The most impressive Irish art along with some wonderful Spanish, Italian, French, and Dutch works is shown in the National Gallery, while the National Museum of Ireland consists of three outstanding collections -- archaeology, natural history, and decorative arts in three different spaces.
The Spire of Dublin is a 120m-high needle that seems to have no meaning but that stands as a symbol of the city's economic resurgence. It is currently the world's tallest sculpture.
Dublin Castle dates from the 13th century and served as the headquarters of the British rulers. However, only the Record Tower survives from the original building, as almost everything else is an 18th-century creation.
Even older is the medieval Christ Church Cathedral, originally a Viking church and featuring the largest cathedral crypt in the British Isles in the mostly-Gothic interior.
St. Patrick's Cathedral is the largest church in the country and the location for a number of public national ceremonies.
Temple Bar is Dublin's famous party area, a lively place at any time of the day due to its eating and drinking options.
Grafton Street continues to be the city's main shopping area, although the chain stores you'll find here will likely be the same ones you have back home.
At the end of all the sightseeing, head to Phoenix Park, the largest city park in Europe and where Dubliners go to play and relax.
You first must stroll through Grafton Street, the most famous pedestrian street in Dublin. Its upmarket shops may lure you in, but so will Brown Thomas, the city's smartest department store. It's a Dublin institution, home to collections of Irish designers and products, but also to the stores of international labels such as Prada and Chanel.

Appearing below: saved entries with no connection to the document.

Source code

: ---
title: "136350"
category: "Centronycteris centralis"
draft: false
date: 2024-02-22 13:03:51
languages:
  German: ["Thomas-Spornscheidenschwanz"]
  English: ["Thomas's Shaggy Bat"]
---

At the very top of the same street is Stephens Green, a modern shopping center spanning three floors, with the top two circling around the bottom floor.
On the streets radiating from Grafton are the smaller specialist shops if you're looking for books, handicrafts, or gifts.
More gift options are found in George's Street Arcade, a charming Victorian building for you to browse through old books, bohemian jewelry, and vintage clothes.
Another street you should place on your shopping list is Francis Street, lined with antique shops. You'll find more of them in the surroundings, which make Dublin one of Europe's best destinations for antiques shopping. Be warned that what you'll find is not exactly cheap.
For other cool designs (if you're in town on a Saturday) move on to the Cow's Lane Market, a designer market found at the western edge of Temple Bar. You'll have all the alternative and innovative youth fashion there, including many handmade originals.
Restaurants in Dublin are surprisingly expensive, often even more so than in London or Paris. One reason may be the high taxes, but another is the increased quality and sophistication of the city's restaurant scene. That means you get what you pay for, but there are plenty of cheaper options at cafés and pubs. Irish cuisine doesn't really have the best fine dining reputation, but modern chefs have started a gastronomic revolution. That's another plus when dining in Dublin, as you'll savor some pleasant surprises and likely have your expectations exceeded.